## WHAT YOU HAVE TO DO
Write out, from the entries below, exactly the lines that run between the lines holding "They are commonly" and "Can be used", inclusive, and stop there.

Stored data

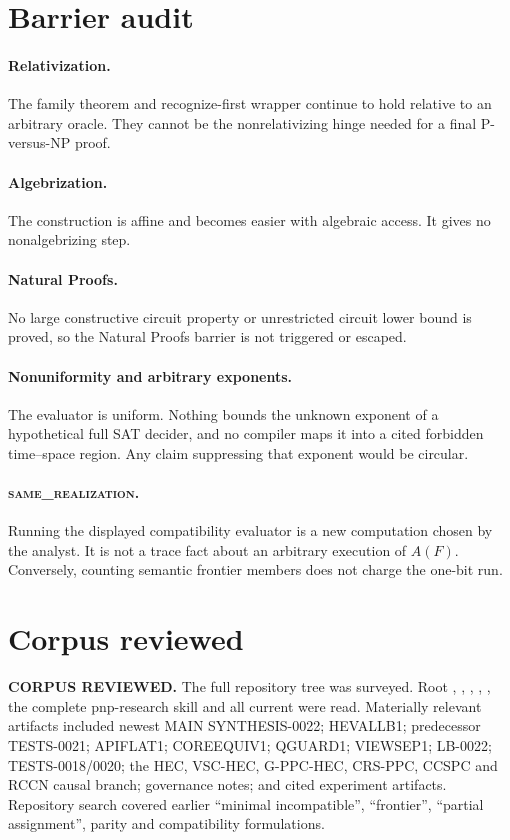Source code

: \documentclass[11pt]{article}
\newcommand{\same}{\textsc{same\_realization}}
\begin{document}
\section{Barrier audit}

\paragraph{Relativization.}
The family theorem and recognize-first wrapper continue to hold relative to an
arbitrary oracle.  They cannot be the nonrelativizing hinge needed for a final
P-versus-NP proof.

\paragraph{Algebrization.}
The construction is affine and becomes easier with algebraic access.  It gives
no nonalgebrizing step.

\paragraph{Natural Proofs.}
No large constructive circuit property or unrestricted circuit lower bound is
proved, so the Natural Proofs barrier is not triggered or escaped.

\paragraph{Nonuniformity and arbitrary exponents.}
The evaluator is uniform.  Nothing bounds the unknown exponent of a hypothetical
full SAT decider, and no compiler maps it into a cited forbidden time--space
region.  Any claim suppressing that exponent would be circular.

\paragraph{\same.}
Running the displayed compatibility evaluator is a new computation chosen by
the analyst.  It is not a trace fact about an arbitrary execution of $A(F)$.
Conversely, counting semantic frontier members does not charge the one-bit run.

\section{Corpus reviewed}

\textbf{CORPUS REVIEWED.}  The full repository tree was surveyed.  Root
, , , ,
, the complete pnp-research skill and all current
 were read.  Materially relevant artifacts included newest MAIN
SYNTHESIS-0022; HEVALLB1; predecessor TESTS-0021; APIFLAT1; COREEQUIV1;
QGUARD1; VIEWSEP1; LB-0022; TESTS-0018/0020; the HEC, VSC-HEC, G-PPC-HEC,
CRS-PPC, CCSPC and RCCN causal branch; governance notes; and cited experiment
artifacts.  Repository search covered earlier ``minimal incompatible'',
``frontier'', ``partial assignment'', parity and compatibility formulations.
\end{document}
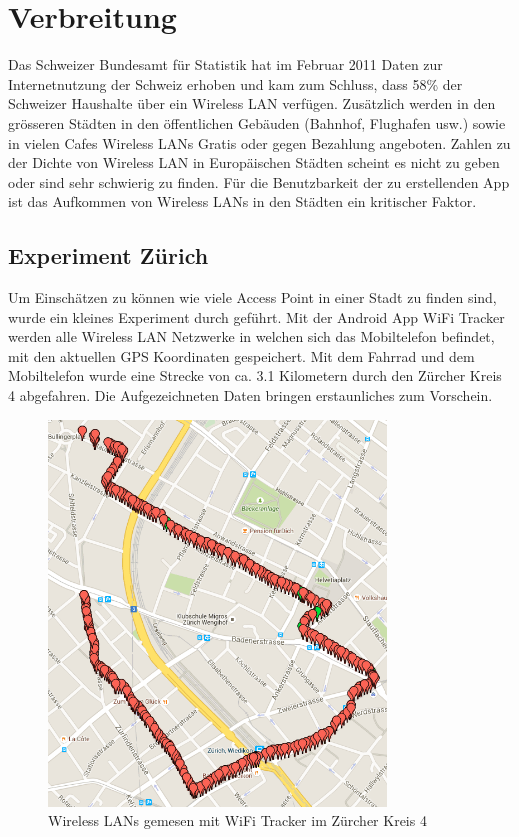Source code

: \section{Verbreitung}
Das Schweizer Bundesamt für Statistik hat im Februar 2011 Daten zur Internetnutzung der Schweiz erhoben und kam zum Schluss, dass 58\% der Schweizer Haushalte über ein Wireless LAN verfügen\citep[S. 8]{bfs.internet.2011}. Zusätzlich werden in den grösseren Städten in den öffentlichen Gebäuden (Bahnhof, Flughafen usw.) sowie in vielen Cafes Wireless LANs Gratis oder gegen Bezahlung angeboten. Zahlen zu der Dichte von Wireless LAN in Europäischen Städten scheint es nicht zu geben oder sind sehr schwierig zu finden. Für die Benutzbarkeit der zu erstellenden App ist das Aufkommen von Wireless LANs in den Städten ein kritischer Faktor.

\subsection{Experiment Zürich}
Um Einschätzen zu können wie viele Access Point in einer Stadt zu finden sind, wurde ein kleines Experiment durch geführt. Mit der Android App WiFi Tracker\citep{google.play.wifitracker} werden alle Wireless LAN Netzwerke in welchen sich das Mobiltelefon befindet, mit den aktuellen GPS Koordinaten gespeichert. Mit dem Fahrrad und dem Mobiltelefon wurde eine Strecke von ca. 3.1 Kilometern durch den Zürcher Kreis 4 abgefahren. Die Aufgezeichneten Daten bringen erstaunliches zum Vorschein.
\begin{figure}[ht]
	\centering
	\includegraphics[width=0.8\textwidth]{images/wifikreis4.png}
	\caption{Wireless LANs gemesen mit WiFi Tracker im Zürcher Kreis 4}
	\label{fig:wifikreis4}
\end{figure}
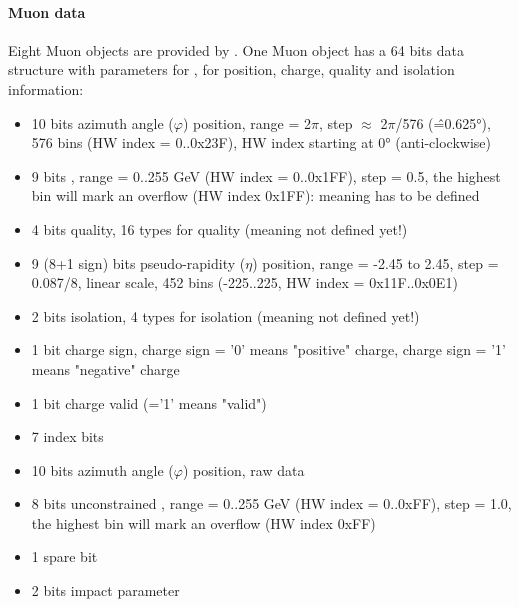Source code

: \paragraph{Muon data}
\label{sec:gtl:muon_data}
Eight Muon objects are provided by \gmt. One Muon object has a 64 bits data structure with parameters for \pt, for position, charge, quality and isolation information: 
\begin{itemize}
\item 10 bits azimuth angle ($\varphi$) position, range = 2$\pi$, step $\approx$ 2$\pi$/576 (\^=0.625°), 576 bins (HW index = 0..0x23F), HW index starting at 0° (anti-clockwise)
\item 9 bits \pt, range = 0..255 GeV (HW index = 0..0x1FF), step = 0.5, the highest bin will mark an overflow (HW index 0x1FF): meaning has to be defined
\item 4 bits quality, 16 types for quality (meaning not defined yet!)
\item 9 (8+1 sign) bits pseudo-rapidity ($\eta$) position, range = -2.45 to 2.45, step = 0.087/8, linear scale, 452 bins (-225..225, HW index = 0x11F..0x0E1)
\item 2 bits isolation, 4 types for isolation (meaning not defined yet!)
\item 1 bit charge sign, charge sign = '0' means "positive" charge, charge sign = '1' means "negative" charge
\item 1 bit charge valid (='1' means "valid")
\item 7 index bits
\item 10 bits azimuth angle ($\varphi$) position, raw data
\item 8 bits unconstrained \pt, range = 0..255 GeV (HW index = 0..0xFF), step = 1.0, the highest bin will mark an overflow (HW index 0xFF)
\item 1 spare bit
\item 2 bits impact parameter
\end{itemize}

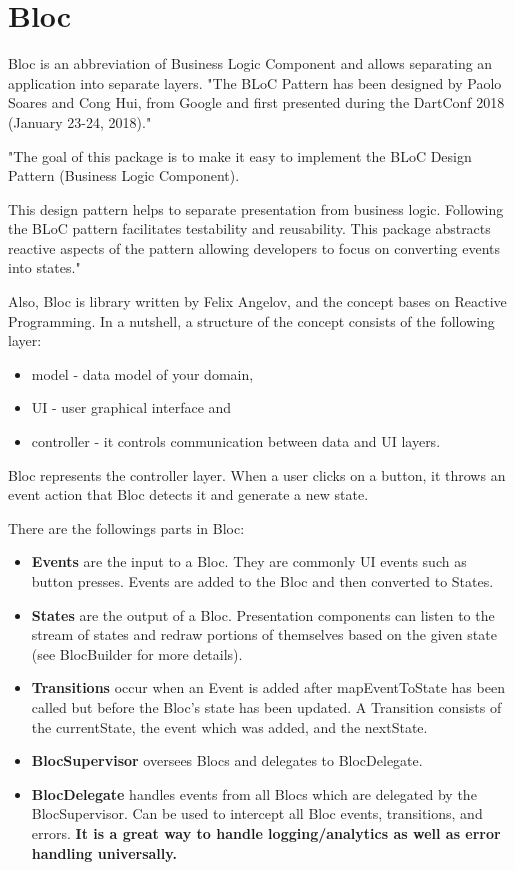 \section{Bloc}\label{sec:bloc}
Bloc is an abbreviation of Business Logic Component and allows separating an application into separate layers.\cite{bloc}
"The BLoC Pattern has been designed by Paolo Soares and Cong Hui, from Google and first presented during the DartConf 2018 (January 23-24, 2018)."\cite{didierboelens}

"The goal of this package is to make it easy to implement the BLoC Design Pattern (Business Logic Component).

This design pattern helps to separate presentation from business logic.
Following the BLoC pattern facilitates testability and reusability.
This package abstracts reactive aspects of the pattern allowing developers to focus on converting events into states."\cite{bloc}

Also, Bloc is library written by Felix Angelov, and the concept bases on Reactive Programming.\cite{bloc}
In a nutshell, a structure of the concept consists of the following layer:
\begin{itemize}
    \item model - data model of your domain,
    \item UI - user graphical interface and
    \item controller - it controls communication between data and UI layers.
\end{itemize}
Bloc represents the controller layer.
When a user clicks on a button, it throws an event action that Bloc detects it and generate a new state.

There are the followings parts in Bloc:
\begin{itemize}
    \item \textbf{Events} are the input to a Bloc.
    They are commonly UI events such as button presses.
    Events are added to the Bloc and then converted to States.
    \item \textbf{States} are the output of a Bloc.
    Presentation components can listen to the stream of states and redraw portions of themselves based on the given state (see BlocBuilder for more details).
    \item \textbf{Transitions} occur when an Event is added after mapEventToState has been called but before the Bloc's state has been updated.
    A Transition consists of the currentState, the event which was added, and the nextState.
    \item \textbf{BlocSupervisor} oversees Blocs and delegates to BlocDelegate.
    \item \textbf{BlocDelegate} handles events from all Blocs which are delegated by the BlocSupervisor.
    Can be used to intercept all Bloc events, transitions, and errors.
    \textbf{It is a great way to handle logging/analytics as well as error handling universally.}\cite{bloc}
\end{itemize}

## RESULT
    They are commonly UI events such as button presses.
    Events are added to the Bloc and then converted to States.
    \item \textbf{States} are the output of a Bloc.
    Presentation components can listen to the stream of states and redraw portions of themselves based on the given state (see BlocBuilder for more details).
    \item \textbf{Transitions} occur when an Event is added after mapEventToState has been called but before the Bloc's state has been updated.
    A Transition consists of the currentState, the event which was added, and the nextState.
    \item \textbf{BlocSupervisor} oversees Blocs and delegates to BlocDelegate.
    \item \textbf{BlocDelegate} handles events from all Blocs which are delegated by the BlocSupervisor.
    Can be used to intercept all Bloc events, transitions, and errors.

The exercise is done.